Suppose we need to analyze a mixture of Ni^{2}^{+} and Ca^{2}^{+}. Both analytes react with EDTA, but their conditional formation constants differ significantly. If we adjust the pH to 3 we can titrate Ni^{2+} with EDTA without titrating Ca^{2}^{+} (Figure 9.34b). When the titration is complete, we adjust the titrand’s pH to 9 and titrate the Ca^{2+} with EDTA.

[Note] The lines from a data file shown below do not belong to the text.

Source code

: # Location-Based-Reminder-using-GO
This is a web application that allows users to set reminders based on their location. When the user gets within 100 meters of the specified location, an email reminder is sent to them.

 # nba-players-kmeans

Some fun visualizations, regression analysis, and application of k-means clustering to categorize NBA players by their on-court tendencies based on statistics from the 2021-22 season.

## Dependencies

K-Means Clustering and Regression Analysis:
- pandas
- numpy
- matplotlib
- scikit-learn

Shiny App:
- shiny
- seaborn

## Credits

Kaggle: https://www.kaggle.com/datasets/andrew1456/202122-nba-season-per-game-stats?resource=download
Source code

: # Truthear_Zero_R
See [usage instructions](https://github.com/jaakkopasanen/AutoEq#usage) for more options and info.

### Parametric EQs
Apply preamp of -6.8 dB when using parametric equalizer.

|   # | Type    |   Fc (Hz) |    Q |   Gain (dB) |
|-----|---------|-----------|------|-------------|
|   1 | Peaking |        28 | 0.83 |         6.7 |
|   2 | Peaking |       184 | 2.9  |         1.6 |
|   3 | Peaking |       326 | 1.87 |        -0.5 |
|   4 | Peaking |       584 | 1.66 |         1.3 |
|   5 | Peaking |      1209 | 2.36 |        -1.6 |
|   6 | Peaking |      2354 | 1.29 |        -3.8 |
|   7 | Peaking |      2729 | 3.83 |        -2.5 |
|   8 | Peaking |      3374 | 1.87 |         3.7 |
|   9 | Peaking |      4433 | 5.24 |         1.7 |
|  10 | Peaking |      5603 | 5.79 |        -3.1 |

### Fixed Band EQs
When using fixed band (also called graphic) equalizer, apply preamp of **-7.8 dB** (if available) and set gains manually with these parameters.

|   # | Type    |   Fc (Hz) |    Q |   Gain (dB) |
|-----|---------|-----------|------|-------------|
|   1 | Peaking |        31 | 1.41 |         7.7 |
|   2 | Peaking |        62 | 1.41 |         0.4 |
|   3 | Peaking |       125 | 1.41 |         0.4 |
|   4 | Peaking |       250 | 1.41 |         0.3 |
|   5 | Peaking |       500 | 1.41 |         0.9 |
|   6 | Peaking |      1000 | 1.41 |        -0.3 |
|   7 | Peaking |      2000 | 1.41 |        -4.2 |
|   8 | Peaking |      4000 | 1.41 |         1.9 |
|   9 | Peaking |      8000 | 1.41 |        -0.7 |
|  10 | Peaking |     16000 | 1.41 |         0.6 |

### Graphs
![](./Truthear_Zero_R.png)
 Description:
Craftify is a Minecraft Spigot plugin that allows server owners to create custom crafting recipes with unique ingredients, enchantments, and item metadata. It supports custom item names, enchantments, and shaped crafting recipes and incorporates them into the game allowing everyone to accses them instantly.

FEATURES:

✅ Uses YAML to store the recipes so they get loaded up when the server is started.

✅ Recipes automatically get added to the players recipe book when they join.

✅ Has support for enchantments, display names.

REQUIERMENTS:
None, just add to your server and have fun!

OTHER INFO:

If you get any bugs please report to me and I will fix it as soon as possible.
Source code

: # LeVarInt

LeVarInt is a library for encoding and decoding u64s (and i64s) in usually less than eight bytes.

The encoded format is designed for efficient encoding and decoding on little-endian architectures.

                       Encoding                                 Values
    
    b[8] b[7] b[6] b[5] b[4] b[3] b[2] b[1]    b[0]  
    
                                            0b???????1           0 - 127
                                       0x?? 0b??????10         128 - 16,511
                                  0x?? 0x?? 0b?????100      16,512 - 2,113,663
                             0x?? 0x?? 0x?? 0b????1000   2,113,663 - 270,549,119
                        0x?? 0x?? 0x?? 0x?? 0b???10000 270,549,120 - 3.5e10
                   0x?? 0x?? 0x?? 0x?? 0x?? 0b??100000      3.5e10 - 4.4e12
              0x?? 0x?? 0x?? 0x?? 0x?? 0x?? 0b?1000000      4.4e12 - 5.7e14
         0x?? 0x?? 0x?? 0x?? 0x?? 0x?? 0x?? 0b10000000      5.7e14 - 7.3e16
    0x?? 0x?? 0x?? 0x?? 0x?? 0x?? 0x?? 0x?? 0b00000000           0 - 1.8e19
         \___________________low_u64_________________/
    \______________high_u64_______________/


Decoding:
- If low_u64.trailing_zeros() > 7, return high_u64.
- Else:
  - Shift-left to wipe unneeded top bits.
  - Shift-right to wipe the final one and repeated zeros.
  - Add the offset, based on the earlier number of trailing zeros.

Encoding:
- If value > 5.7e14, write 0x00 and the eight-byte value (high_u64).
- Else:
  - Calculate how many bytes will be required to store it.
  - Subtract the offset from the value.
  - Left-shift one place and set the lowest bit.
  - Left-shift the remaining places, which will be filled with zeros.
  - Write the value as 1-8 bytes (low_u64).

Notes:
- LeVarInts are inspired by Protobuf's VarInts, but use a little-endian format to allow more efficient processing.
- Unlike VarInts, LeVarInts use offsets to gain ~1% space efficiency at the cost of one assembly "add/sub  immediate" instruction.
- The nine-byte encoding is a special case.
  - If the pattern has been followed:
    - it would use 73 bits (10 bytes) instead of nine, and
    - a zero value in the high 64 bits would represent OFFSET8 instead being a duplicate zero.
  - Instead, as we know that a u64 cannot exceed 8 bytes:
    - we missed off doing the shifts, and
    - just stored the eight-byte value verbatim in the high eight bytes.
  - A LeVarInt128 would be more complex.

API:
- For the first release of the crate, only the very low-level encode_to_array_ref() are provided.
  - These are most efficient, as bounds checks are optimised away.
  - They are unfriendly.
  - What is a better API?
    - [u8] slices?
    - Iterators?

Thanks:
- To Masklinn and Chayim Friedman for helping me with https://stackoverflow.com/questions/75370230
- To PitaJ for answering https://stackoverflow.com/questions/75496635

Figure 9.34 Titration curves illustrating how we can use the titrand’s pH to control EDTA’s selectivity. (a) Titration of 50.0 mL of 0.010 M Ca^{2}^{+} at a pH of 3 and a pH of 9 using 0.010 M EDTA. At a pH of 3 the CaY^{2–} complex is too weak to successfully titrate. (b) Titration of a 50.0 mL mixture of 0.010 M Ca^{2}^{+} and 0.010 M Ni^{2}^{+} at a pH of 3 and a pH of 9 using 0.010 M EDTA. At a pH of 3 EDTA reacts only with Ni^{2}^{+}. When the titration is complete, raising the pH to 9 allows for the titration of Ca^{2}^{+}.
A spectrophotometric titration is a particularly useful approach for analyzing a mixture of analytes. For example, as shown in Figure 9.35, we can determine the concentration of a two metal ions if there is a difference between the absorbance of the two metal-ligand complexes.
Figure 9.35 Spectrophotometric titration curve for the complexation titration of a mixture of two analytes. The red arrows indicate the end points for each analyte.